Using DSL grammar

Using Domain-specific Language (DSL) grammar, you can combine different regex expressions in intuitive ways to bring out new functionality while creating custom profiler rules.

The two behaviors available in this framework are the following:

  1. falseIdentity - Always evaluates to false, regardless of the input.
  2. trueIdentity - Always evaluates to true, regardless of the input.

These two behaviors are used in the following examples and descriptions.

Binary AND operator

Keyword: AND

AND works the same way it does other languages. Hence following observations.

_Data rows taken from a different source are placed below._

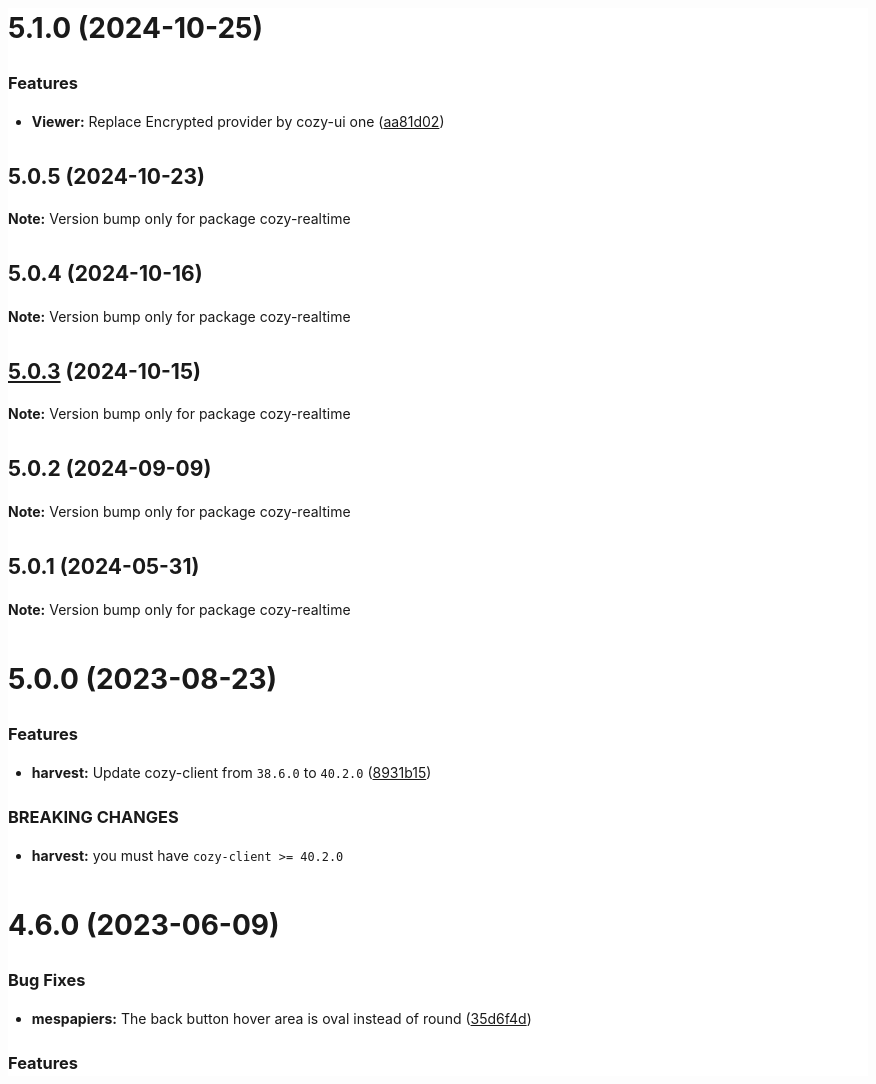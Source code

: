 # 5.1.0 (2024-10-25)

### Features

- **Viewer:** Replace Encrypted provider by cozy-ui one ([aa81d02](https://github.com/cozy/cozy-libs/commit/aa81d02f0a70de8044f704cbd895b1d54c9f38b8))

## 5.0.5 (2024-10-23)

**Note:** Version bump only for package cozy-realtime

## 5.0.4 (2024-10-16)

**Note:** Version bump only for package cozy-realtime

## [5.0.3](https://github.com/cozy/cozy-libs/compare/cozy-realtime@5.0.2...cozy-realtime@5.0.3) (2024-10-15)

**Note:** Version bump only for package cozy-realtime

## 5.0.2 (2024-09-09)

**Note:** Version bump only for package cozy-realtime

## 5.0.1 (2024-05-31)

**Note:** Version bump only for package cozy-realtime

# 5.0.0 (2023-08-23)

### Features

- **harvest:** Update cozy-client from `38.6.0` to `40.2.0` ([8931b15](https://github.com/cozy/cozy-libs/commit/8931b15ba7b097bf829601d6042d5e522b7f2fd6))

### BREAKING CHANGES

- **harvest:** you must have `cozy-client >= 40.2.0`

# 4.6.0 (2023-06-09)

### Bug Fixes

- **mespapiers:** The back button hover area is oval instead of round ([35d6f4d](https://github.com/cozy/cozy-libs/commit/35d6f4d096bcc75ddf60168b29ae537df98a631b))

### Features
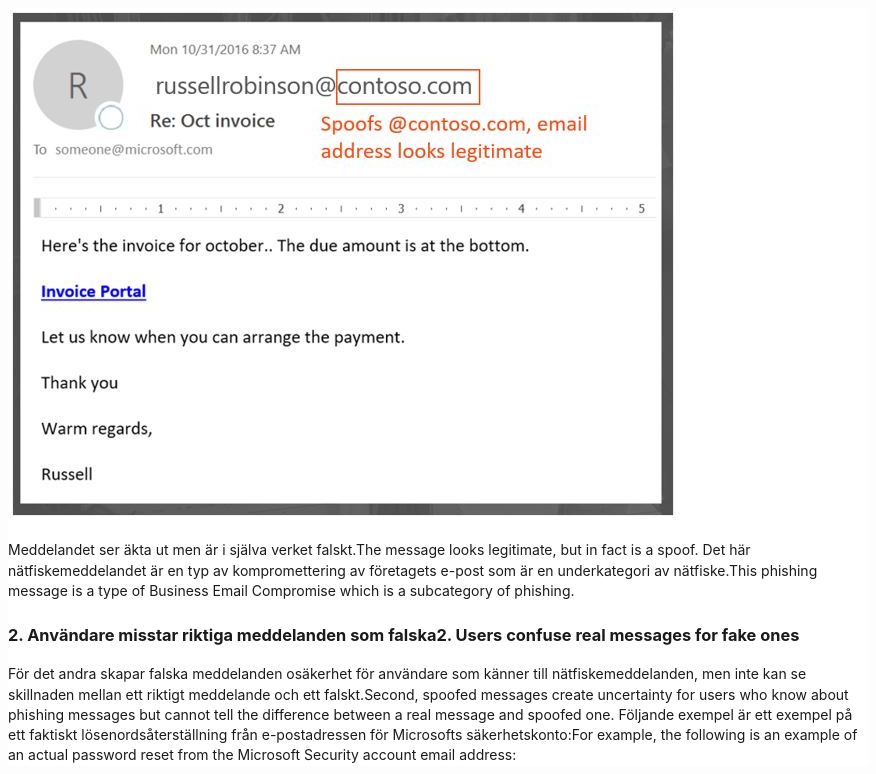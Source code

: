 ![Nätfiskemeddelande – kompromettering av företagets e-post](../../media/da15adaa-708b-4e73-8165-482fc9182090.jpg)

<span data-ttu-id="82626-128">Meddelandet ser äkta ut men är i själva verket falskt.</span><span class="sxs-lookup"><span data-stu-id="82626-128">The message looks legitimate, but in fact is a spoof.</span></span> <span data-ttu-id="82626-129">Det här nätfiskemeddelandet är en typ av kompromettering av företagets e-post som är en underkategori av nätfiske.</span><span class="sxs-lookup"><span data-stu-id="82626-129">This phishing message is a type of Business Email Compromise which is a subcategory of phishing.</span></span>

### <a name="2-users-confuse-real-messages-for-fake-ones"></a><span data-ttu-id="82626-130">2. Användare misstar riktiga meddelanden som falska</span><span class="sxs-lookup"><span data-stu-id="82626-130">2. Users confuse real messages for fake ones</span></span>

<span data-ttu-id="82626-131">För det andra skapar falska meddelanden osäkerhet för användare som känner till nätfiskemeddelanden, men inte kan se skillnaden mellan ett riktigt meddelande och ett falskt.</span><span class="sxs-lookup"><span data-stu-id="82626-131">Second, spoofed messages create uncertainty for users who know about phishing messages but cannot tell the difference between a real message and spoofed one.</span></span> <span data-ttu-id="82626-132">Följande exempel är ett exempel på ett faktiskt lösenordsåterställning från e-postadressen för Microsofts säkerhetskonto:</span><span class="sxs-lookup"><span data-stu-id="82626-132">For example, the following is an example of an actual password reset from the Microsoft Security account email address:</span></span>
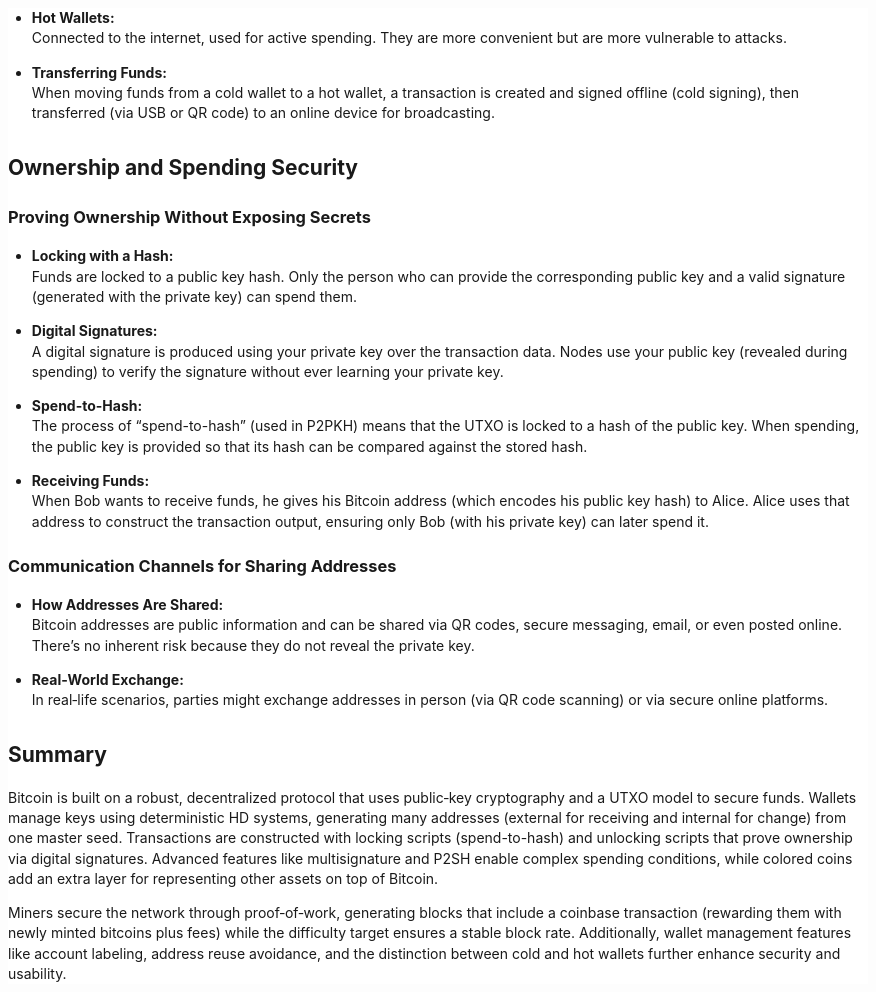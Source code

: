 - **Hot Wallets:**  
  Connected to the internet, used for active spending. They are more convenient but are more vulnerable to attacks.
  
- **Transferring Funds:**  
  When moving funds from a cold wallet to a hot wallet, a transaction is created and signed offline (cold signing), then transferred (via USB or QR code) to an online device for broadcasting.

## Ownership and Spending Security

### Proving Ownership Without Exposing Secrets

- **Locking with a Hash:**  
  Funds are locked to a public key hash. Only the person who can provide the corresponding public key and a valid signature (generated with the private key) can spend them.
  
- **Digital Signatures:**  
  A digital signature is produced using your private key over the transaction data. Nodes use your public key (revealed during spending) to verify the signature without ever learning your private key.
  
- **Spend-to-Hash:**  
  The process of “spend-to-hash” (used in P2PKH) means that the UTXO is locked to a hash of the public key. When spending, the public key is provided so that its hash can be compared against the stored hash.
  
- **Receiving Funds:**  
  When Bob wants to receive funds, he gives his Bitcoin address (which encodes his public key hash) to Alice. Alice uses that address to construct the transaction output, ensuring only Bob (with his private key) can later spend it.

### Communication Channels for Sharing Addresses

- **How Addresses Are Shared:**  
  Bitcoin addresses are public information and can be shared via QR codes, secure messaging, email, or even posted online. There’s no inherent risk because they do not reveal the private key.
  
- **Real‑World Exchange:**  
  In real‑life scenarios, parties might exchange addresses in person (via QR code scanning) or via secure online platforms.

## Summary

Bitcoin is built on a robust, decentralized protocol that uses public‑key cryptography and a UTXO model to secure funds. Wallets manage keys using deterministic HD systems, generating many addresses (external for receiving and internal for change) from one master seed. Transactions are constructed with locking scripts (spend-to-hash) and unlocking scripts that prove ownership via digital signatures. Advanced features like multisignature and P2SH enable complex spending conditions, while colored coins add an extra layer for representing other assets on top of Bitcoin.

Miners secure the network through proof‑of‑work, generating blocks that include a coinbase transaction (rewarding them with newly minted bitcoins plus fees) while the difficulty target ensures a stable block rate. Additionally, wallet management features like account labeling, address reuse avoidance, and the distinction between cold and hot wallets further enhance security and usability.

falseIdentity and trueIdentity == falseIdentity
falseIdentity and falseIdentity == falseIdentity
trueIdentity and trueIdentity == trueIdentity
trueIdentity and falseIdentity == falseIdentity

Here we are using == to show their equality.

Binary OR operator

The OR operator works the same way it does in other languages.

falseIdentity or trueIdentity == trueIdentity
falseIdentity or falseIdentity == falseIdentity
trueIdentity or trueIdentity == trueIdentity
trueIdentity or falseIdentity == trueIdentity

Expand DSL to use as follows.

val rule1= falseIdentity and trueIdentity and trueIdentity
val rule2= trueIdentity and trueIdentity and trueIdentity
val rule3=rule1 and rule2
rule3 or trueIdentity

The above expression evaluates to true.

Unary NOT operator

The NOT operator negates the value of a regex expression ( from TRUE to FALSE and vice versa).

not(falseIdentity) == trueIdentity
not(trueIdentity) == falseIdentity

Use the not operator as follows.

val rule1= falseIdentity and trueIdentity and trueIdentity
val rule2= trueIdentity and trueIdentity and trueIdentity
val rule3=rule1 and rule2
val rule4=rule3 or trueIdentity
rule4 and not(falseIdentity)

The above expression evaluates to true.